Ferdinand joins brother in racism campaign boycott

Anton Ferdinand joined older brother Rio in refusing to wear a

T-shirt to support an anti-discrimination campaign Sunday, in a

perceived protest at the impotence of organizations during recent

racism cases in English football.

The younger Ferdinand was at the center of the most high-profile

incident in the past year when he was abused by John Terry during a

Premier League match last October.

Terry was banned for four matches and fined 220,000 pounds for

hurling a racial slur, but many players feel the punishment was too

lenient, as with other sanctions related to recent incidents of

racism.

Anton Ferdinand was one of a number of players who declined to

wear a T-shirt promoting the Kick It Out campaign in the warm-up

before Sunday’s Premier League match between his Queens Park

Rangers team and Everton.

Manchester United defender Rio Ferdinand did the same before

Saturday’s match against Stoke, angering manager Alex Ferguson so

much that the center back could face disciplinary action.

”It is embarrassing for me,” said Ferguson, who had told

members of the press that Ferdinand would not boycott the campaign.

”He will be dealt with, no doubt about that.”

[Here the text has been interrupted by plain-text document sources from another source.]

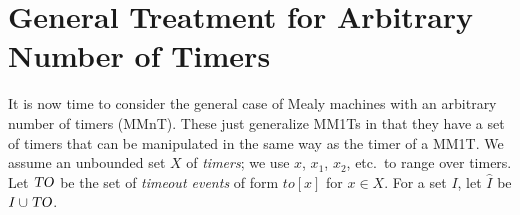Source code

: \newcommand{\natplus}{\nat^{>0}}
\newcommand{\realsplus}{\bbbr^{\geq 0}}
\newcommand{\stoptimer}{\mathit{kill}}
\newcommand{\tosymbol}{\mathit{to}}
\newcommand{\toevent}[1]{\mathit{to}[#1]}
\newcommand{\toevents}{\mbox{\sl TO}}
\newcommand{\extinputs}{\hat{I}}
\newcommand{\acttimers}{\mathit{active}}
\newcommand{\expirable}{\mathit{expirable}}
\newcommand{\tvals}{\kappa}
\newcommand{\delay}[2]{t_{[#1:#2]}}
\newcommand{\timerof}[2]{x_{#1}^{#2}}
\newcommand{\constrof}[1]{\phi_{#1}}
\newcommand{\post}{\mathit{post}}

\newcommand{\conc}{\cdot}
\newcommand{\tuple}[1]{\langle #1\rangle}
\newcommand{\set}[1]{\lbrace #1\rbrace}
\newcommand{\vect}[2]{{#1}_1 , \ldots , {#1}_{#2}}
\newcommand{\setcomp}[2]{\set{#1 ~:~ #2}}
\newcommand{\domof}[1]{\dom(#1)}
\newcommand{\ranof}[1]{\ran(#1)}
\newcommand{\vars}{\mathcal{X}}
\newcommand{\varsof}[1]{\vars(#1)}
\newcommand{\ctimers}{X}
\newcommand{\remap}{\pi}
\newcommand{\remapinst}{\rho}
\newcommand{\normalize}{\gamma}
\newcommand{\normalizeof}[2]{\normalize_{#2}^{#1}}
\newcommand{\timerbij}{\gamma}
\newcommand{\timerequiv}{\pi}
\newcommand{\extendedby}{\lhd}
\newcommand{\uttrace}{\textsf{tr}}
\newcommand{\uttraceof}[1]{\uttrace(#1)}
\newcommand{\uttracesof}[1]{\textsf{Tr}(#1)}
\newcommand{\strace}{\textsf{tr}_s}
\newcommand{\ssuffix}{v_s}
\newcommand{\suftraces}{\textsf{Tr}_s}
\newcommand{\pinpof}[1]{\textit{inp}_p(#1)}
\newcommand{\sinpof}[1]{\textit{inp}_s(#1)}
\newcommand{\symbinpof}[1]{\textit{symbinp}(#1)}
\newcommand{\word}{w}
\newcommand{\smap}{{\cal O}}
\newcommand{\smappre}{{\cal O_p}}
\newcommand{\smapsuf}{{\cal O_s}}
\newcommand{\obspre}{{\cal O_U}}

\section{General Treatment for Arbitrary Number of Timers}

It is now time to consider the general case of
Mealy machines with an arbitrary number of timers (MMnT). 
These just generalize MM1Ts in that they have a set of timers that
can be manipulated in the same way as the timer of a MM1T.
We assume an unbounded set $X$ of {\em timers};
we use $x$, $x_1$, $x_2$, etc.\ to range over timers.
Let $\toevents$ be the set of {\em timeout events} of form
$\toevent{x}$ for $x \in X$.
For a set $I$, let $\extinputs$ be $I \cup \toevents$.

However, Ferdinand’s stance was backed by the chairman of the

Professional Footballers’ Association, which provides funds for the

Kick It Out body.

”We will definitely monitor the situation very closely and make

sure Rio Ferdinand’s rights as a human being, never mind as a

footballer, are not undermined in this position,” PFA chairman

Clarke Carlisle said.

”Everyone has a right to free speech – just like you can’t

coerce anyone into shaking hands, you can’t make somebody wear a

T-shirt – although I do personally believe that joining in with the

campaign is the best way forward.”

Kick It Out has been raising awareness for issues such as racism

since the 1990s and began its latest annual two-week campaign on

Thursday.

However, Reading striker Jason Roberts declared he wouldn’t be

taking an active part in the campaign and many others followed suit

on Saturday, including Rio Ferdinand and the entire squads of Wigan

and Swansea ahead of their Premier League match at Liberty

Stadium.

It has been widely reported that the players are unhappy not

just with Kick It Out but also the FA for a lack of action in

combating racism in football.

Some believe the players’ refusal to wear T-shirts during

warm-up routines actually gives more publicity to the anti-racism

campaign.

Police, meanwhile, are investigating allegations of racist abuse

by a supporter during the northeast derby between Sunderland and

Newcastle at the Stadium of Light on Sunday.